- French: Une histoire d'amour et de désir
- Directed by: Leyla Bouzid
- Written by: Leyla Bouzid
- Produced by: Sandra da Fonseca Olivier Père
- Starring: Sami Outalbali Zbeida Belhajamor Diong-Kéba Tacu Aurélia Petit Mahia Zrouki Bellamine Abdelmalek
- Cinematography: Sébastien Goepfert
- Edited by: Lilian Corbeille
- Music by: Lucas Gaudin
- Production companies: Blue Monday Productions Arte France Cinéma (co-production)
- Distributed by: Hakka Distribution (Tunisia) Pyramide Distribution (France)
- Release date: 1 September 2021 (France);
- Running time: 102 minutes
- Countries: France Tunisia
- Languages: French Arabic
- Box office: $193,359

= A Tale of Love and Desire =

2021 Tunisian drama film

A Tale of Love and Desire (Une histoire d'amour et de désir) is a 2021 Tunisian drama film directed by Leyla Bouzid and co-produced by Sandra da Fonseca and Olivier Père.

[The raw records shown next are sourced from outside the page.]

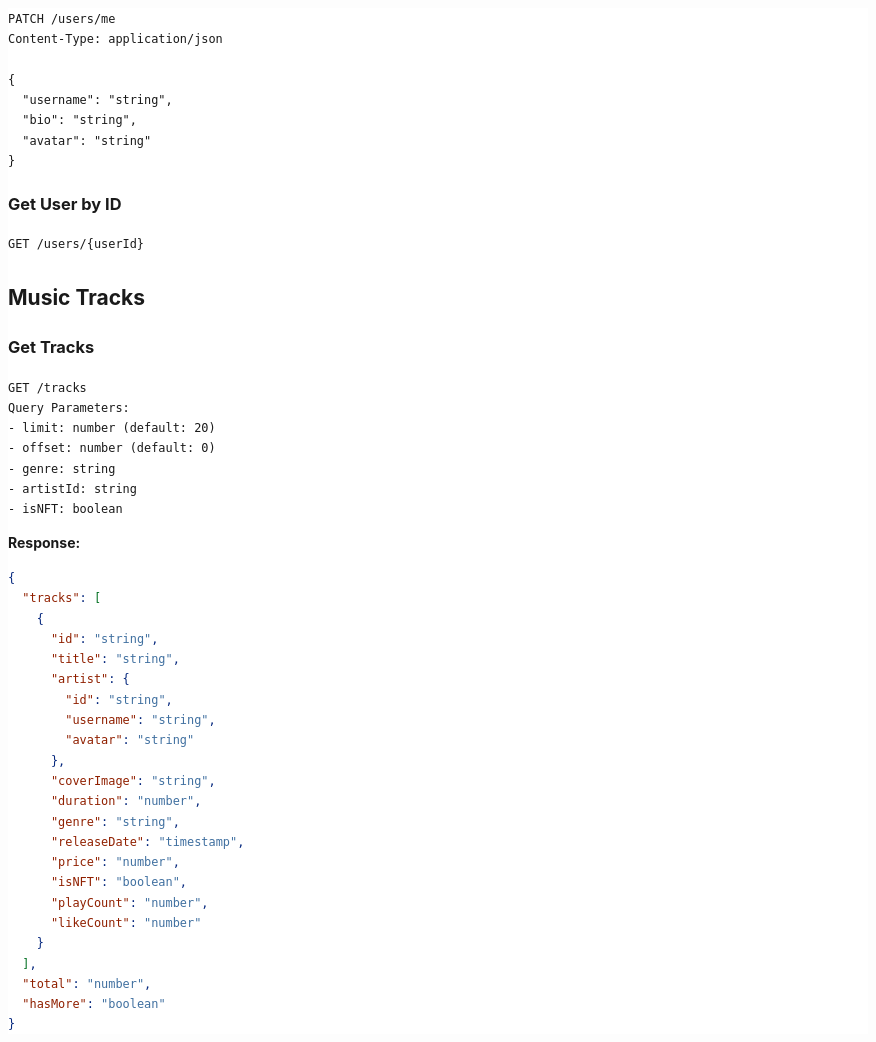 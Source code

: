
 ```
PATCH /users/me
Content-Type: application/json

{
  "username": "string",
  "bio": "string",
  "avatar": "string"
}
```

### Get User by ID

```
GET /users/{userId}
```

## Music Tracks

### Get Tracks

```
GET /tracks
Query Parameters:
- limit: number (default: 20)
- offset: number (default: 0)
- genre: string
- artistId: string
- isNFT: boolean
```

**Response:**
```json
{
  "tracks": [
    {
      "id": "string",
      "title": "string",
      "artist": {
        "id": "string",
        "username": "string",
        "avatar": "string"
      },
      "coverImage": "string",
      "duration": "number",
      "genre": "string",
      "releaseDate": "timestamp",
      "price": "number",
      "isNFT": "boolean",
      "playCount": "number",
      "likeCount": "number"
    }
  ],
  "total": "number",
  "hasMore": "boolean"
}
```
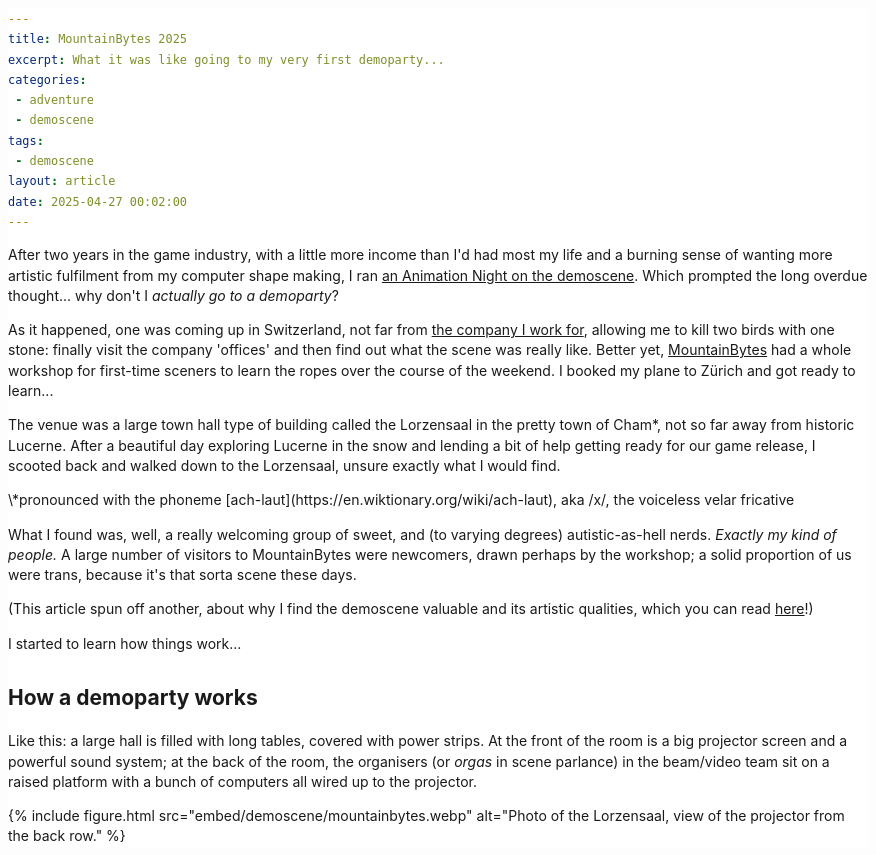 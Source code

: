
 ```yaml
---
title: MountainBytes 2025
excerpt: What it was like going to my very first demoparty...
categories:
 - adventure
 - demoscene
tags:
 - demoscene
layout: article
date: 2025-04-27 00:02:00
---
```

After two years in the game industry, with a little more income than I'd had most my life and a burning sense of wanting more artistic fulfilment from my computer shape making, I ran [an Animation Night on the demoscene](/films/animation-night/196-demoscene). Which prompted the long overdue thought... why don't I *actually go to a demoparty*?

As it happened, one was coming up in Switzerland, not far from [the company I work for](https://www.holonautic.com/), allowing me to kill two birds with one stone: finally visit the company 'offices' and then find out what the scene was really like. Better yet, [MountainBytes](https://www.mountainbytes.ch/) had a whole workshop for first-time sceners to learn the ropes over the course of the weekend. I booked my plane to Zürich and got ready to learn...

The venue was a large town hall type of building called the Lorzensaal in the pretty town of Cham*, not so far away from historic Lucerne. After a beautiful day exploring Lucerne in the snow and lending a bit of help getting ready for our game release, I scooted back and walked down to the Lorzensaal, unsure exactly what I would find.

<aside markdown="1">
\*pronounced with the phoneme [ach-laut](https://en.wiktionary.org/wiki/ach-laut), aka /x/, the voiceless velar fricative
</aside>

What I found was, well, a really welcoming group of sweet, and (to varying degrees) autistic-as-hell nerds. *Exactly my kind of people.* A large number of visitors to MountainBytes were newcomers, drawn perhaps by the workshop; a solid proportion of us were trans, because it's that sorta scene these days.

(This article spun off another, about why I find the demoscene valuable and its artistic qualities, which you can read [here](/theory/why-demoscene)!)

I started to learn how things work...

## How a demoparty works

Like this: a large hall is filled with long tables, covered with power strips. At the front of the room is a big projector screen and a powerful sound system; at the back of the room, the organisers (or <dfn>orgas</dfn> in scene parlance) in the beam/video team sit on a raised platform with a bunch of computers all wired up to the projector.

{% include figure.html src="embed/demoscene/mountainbytes.webp" alt="Photo of the Lorzensaal, view of the projector from the back row." %}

The film stars Sami Outalbali and Zbeida Belhajamor in the lead roles whereas Diong-Kéba Tacu, Aurélia Petit, Mahia Zrouki and Bellamine Abdelmalek made supportive roles. The film premiered on 1 September 2021, and received positive reviews from critics.

==Synopsis==
The film revolves around an erotic Arabian love affair between Ahmed, an 18-year old, French of Algerian origin, and Farah, a young Tunisian girl.

==Cast==
- Sami Outalbali as Ahmed Ouannas
- Zbeida Belhajamor as Farah Kallel
- Diong-Kéba Tacu as Saidou
- Aurélia Petit as Professeur Anne Morel
- Mahia Zrouki as Dalila
- Bellamine Abdelmalek as Karim
- Mathilde Lamusse as Léa
- Samir El Hakim as Hakim
- Khemissa Zarouel as Faouzia
- Sofia Lesaffre as Malika
- Baptiste Carrion-Weiss as Damien
- Charles Poitevin as Garçon rue Mouffetard
- Omar Khasb as Garçon bagarre cité
- Zaineb Bouzid as Chiraz

==Production==
The film was directed by Leyla Bouzid and co-produced by Sandra da Fonseca and Olivier Père.

==Release==
The film premiered on 1 September 2021.

The film was selected in the official competition for Best feature film in the 27th edition of the Panafrican Film and Television Festival of Ouagadougou (FESPACO) in October 2021 in Ouagadougou, the capital of Burkina Faso.

==Reception==
The received positive reviews from critics at the Cannes Film Festival in July 101`. In France, the film averages 4/5 on the AlloCiné from 25 press reviews.